Which of the lines below contain the string "false"? Copy each one.
━━━━━ Extracted records ━━━━━
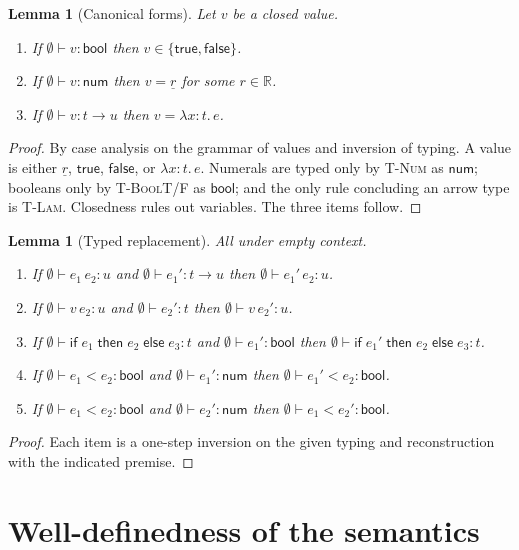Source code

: \documentclass[11pt]{article}
\newtheorem{lemma}[theorem]{Lemma}
\newcommand{\ty}[1]{\mathsf{#1}}
\newcommand{\bool}{\ty{bool}}
\newcommand{\num}{\ty{num}}
\newcommand{\arr}{\rightarrow}
\newcommand{\ul}[1]{\underline{#1}} %
\newcommand{\RR}{\mathbb{R}}
\begin{document}
\begin{lemma}[Canonical forms]\label{lem:canonical}
Let $v$ be a closed value.
\begin{enumerate}
\item If $\emptyset\vdash v:\bool$ then $v\in\{\ty{true},\ty{false}\}$.
\item If $\emptyset\vdash v:\num$ then $v=\ul r$ for some $r\in\RR$.
\item If $\emptyset\vdash v:t\arr u$ then $v=\lambda x{:}t.\,e$.
\end{enumerate}
\end{lemma}
\begin{proof}
By case analysis on the grammar of values and inversion of typing.
A value is either $\ul r$, $\ty{true}$, $\ty{false}$, or $\lambda x{:}t.\,e$.
Numerals are typed only by \textsc{T-Num} as $\num$; booleans only by \textsc{T-BoolT/F} as $\bool$; and the only rule concluding an arrow type is \textsc{T-Lam}.
Closedness rules out variables. The three items follow.
\end{proof}

\begin{lemma}[Typed replacement]\label{lem:frames}
All under empty context.
\begin{enumerate}
\item If $\emptyset\vdash e_1\,e_2:u$ and $\emptyset\vdash e_1':t\arr u$ then $\emptyset\vdash e_1'\,e_2:u$.
\item If $\emptyset\vdash v\,e_2:u$ and $\emptyset\vdash e_2':t$ then $\emptyset\vdash v\,e_2':u$.
\item If $\emptyset\vdash \ty{if}\;e_1\;\ty{then}\;e_2\;\ty{else}\;e_3:t$ and $\emptyset\vdash e_1':\bool$ then $\emptyset\vdash \ty{if}\;e_1'\;\ty{then}\;e_2\;\ty{else}\;e_3:t$.
\item If $\emptyset\vdash e_1{<}e_2:\bool$ and $\emptyset\vdash e_1':\num$ then $\emptyset\vdash e_1'{<}e_2:\bool$.
\item If $\emptyset\vdash e_1{<}e_2:\bool$ and $\emptyset\vdash e_2':\num$ then $\emptyset\vdash e_1{<}e_2':\bool$.
\end{enumerate}
\end{lemma}
\begin{proof}
Each item is a one-step inversion on the given typing and reconstruction with the indicated premise.
\end{proof}

\section*{Well-definedness of the semantics}
\end{document}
━━━━━
_Exercise output_
\item If $\emptyset\vdash v:\bool$ then $v\in\{\ty{true},\ty{false}\}$.
A value is either $\ul r$, $\ty{true}$, $\ty{false}$, or $\lambda x{:}t.\,e$.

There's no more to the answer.